According to figures supplied by Australian actuarial consulting and research house Plan For Life (PFL), total KiwiSaver FUM rose 3.8 per cent, or just under $1.3 billion, in the three months to June 30 with the top two providers (ANZ and ASB respectively) accounting for almost half of the increase.
Both ANZ and ASB saw KiwiSaver FUM increase by about 4 per cent over the quarter, translating to respective net gains of $338 million and $238 million. At the same time, the Westpac KiwiSaver scheme again clocked gains of about 4 per cent, further gaining on the third-largest provider, AMP, which grew by 2.3 per cent over the three-month period.
With more than $4 billion under management, the Westpac scheme (managed by subsidiary BT Funds) now sits less than $50 million behind AMP in the FUM run.

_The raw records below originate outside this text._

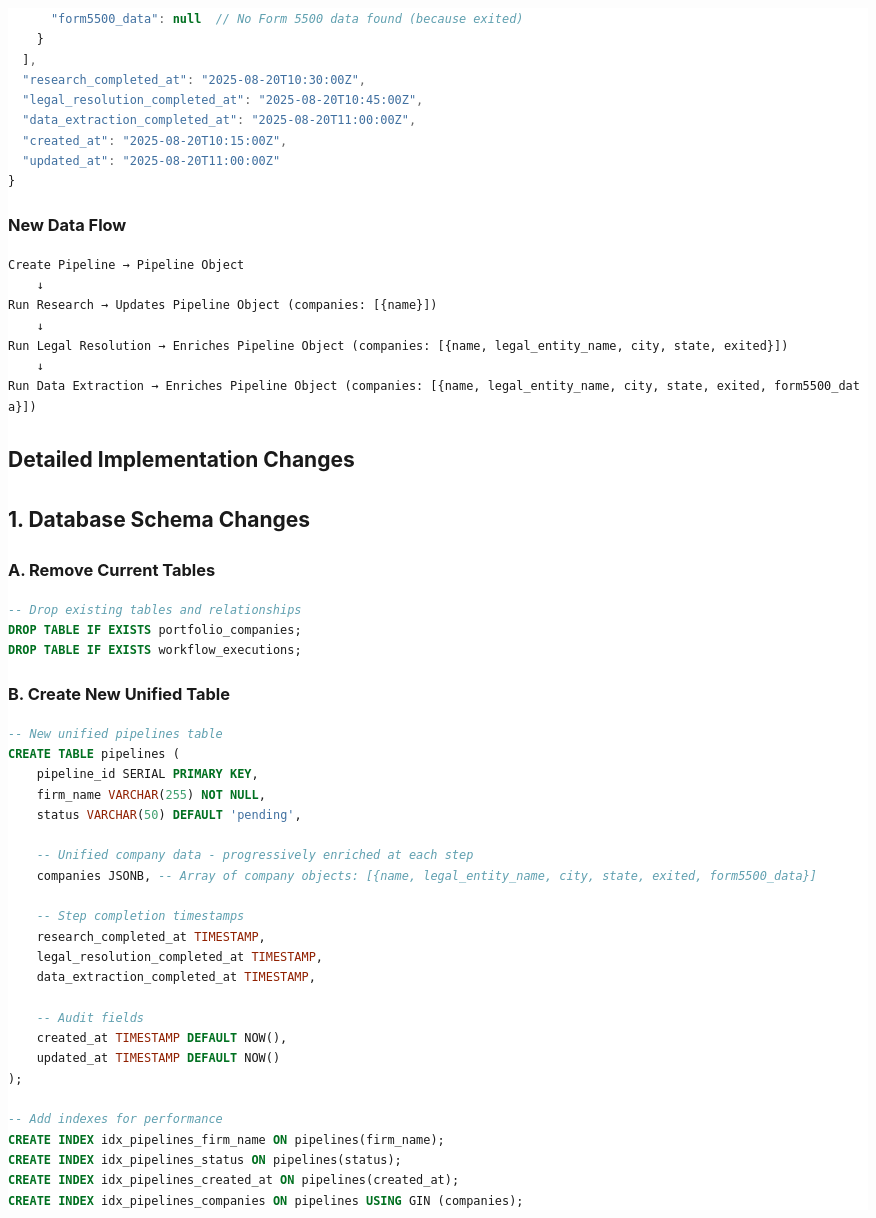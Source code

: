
 ```javascript
      "form5500_data": null  // No Form 5500 data found (because exited)
    }
  ],
  "research_completed_at": "2025-08-20T10:30:00Z",
  "legal_resolution_completed_at": "2025-08-20T10:45:00Z", 
  "data_extraction_completed_at": "2025-08-20T11:00:00Z",
  "created_at": "2025-08-20T10:15:00Z",
  "updated_at": "2025-08-20T11:00:00Z"
}
```

### New Data Flow
```
Create Pipeline → Pipeline Object
    ↓
Run Research → Updates Pipeline Object (companies: [{name}])
    ↓
Run Legal Resolution → Enriches Pipeline Object (companies: [{name, legal_entity_name, city, state, exited}])
    ↓
Run Data Extraction → Enriches Pipeline Object (companies: [{name, legal_entity_name, city, state, exited, form5500_data}])
```

## Detailed Implementation Changes

## 1. Database Schema Changes

### A. Remove Current Tables
```sql
-- Drop existing tables and relationships
DROP TABLE IF EXISTS portfolio_companies;
DROP TABLE IF EXISTS workflow_executions;
```

### B. Create New Unified Table
```sql
-- New unified pipelines table
CREATE TABLE pipelines (
    pipeline_id SERIAL PRIMARY KEY,
    firm_name VARCHAR(255) NOT NULL,
    status VARCHAR(50) DEFAULT 'pending',
    
    -- Unified company data - progressively enriched at each step
    companies JSONB, -- Array of company objects: [{name, legal_entity_name, city, state, exited, form5500_data}]
    
    -- Step completion timestamps
    research_completed_at TIMESTAMP,
    legal_resolution_completed_at TIMESTAMP,
    data_extraction_completed_at TIMESTAMP,
    
    -- Audit fields
    created_at TIMESTAMP DEFAULT NOW(),
    updated_at TIMESTAMP DEFAULT NOW()
);

-- Add indexes for performance
CREATE INDEX idx_pipelines_firm_name ON pipelines(firm_name);
CREATE INDEX idx_pipelines_status ON pipelines(status);
CREATE INDEX idx_pipelines_created_at ON pipelines(created_at);
CREATE INDEX idx_pipelines_companies ON pipelines USING GIN (companies);
```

The remaining Australian-owned bank scheme, BNZ, also posted solid gains during the quarter after increasing 8.5 per cent (to hit $873 million), representing the fastest-growing scheme in the PFL top 10 list. Milford Asset Management also recorded a strong quarter with its KiwiSaver scheme up 7.8 per cent to finish the period with just under $600 million in FUM.
However, the latest Aon Hewitt KiwiSaver report, released last week, ranks the Auckland-based boutique scheme Generate as the fastest-growing provider overall.
The Aon figures show Generate (which falls outside the PFL published list of schemes) expanded by 28.4 per cent in the three months to end June to close the period with $225 million under management.
“Generate’s increase in funds under management has been impressive – rising by $86m (more than 60 per cent) since the start of the year,” the Aon report, authored by investment consultant Guy Fisher, says.
But Generate’s performance has been mixed over the latest quarterly and annual periods, the Aon data shows, with the firm’s flagship ‘Focussed Growth’ fund ranked in the bottom five in both time-frames with returns of -0.9 per cent and -3.3 per cent respectively.
Conversely, the smaller Generate Conservative fund was a top-five performer over both the quarter and year with respective returns of 1.7 per cent and 7.7 per cent.
“Conservative funds fared best again this quarter, with the median fund in this category returning 1 per cent. The median growth manager returned just 0.3 per cent over the same period,” the Aon report says. “Over the long run growth fund returns have ranged from 3.2 per cent pa (AMP Aggressive) to 8.2 per cent (Fisher Funds), whereas conservative fund returns have ranged from 2.7 per cent pa (Fisher Funds Two Preservation Fund) to 6.5 per cent pa (Aon Russell).
The big four Australian-owned banks plus the NZ government-controlled Kiwibank collectively manage about 67.5 per cent of assets in the Aon survey (which excludes some funds covered by PFL), the report says.
“The five banks have seen funds under management increase by another $925m over the last quarter – they have added nearly $2bn in KiwiSaver funds so far this year,” the Aon study says.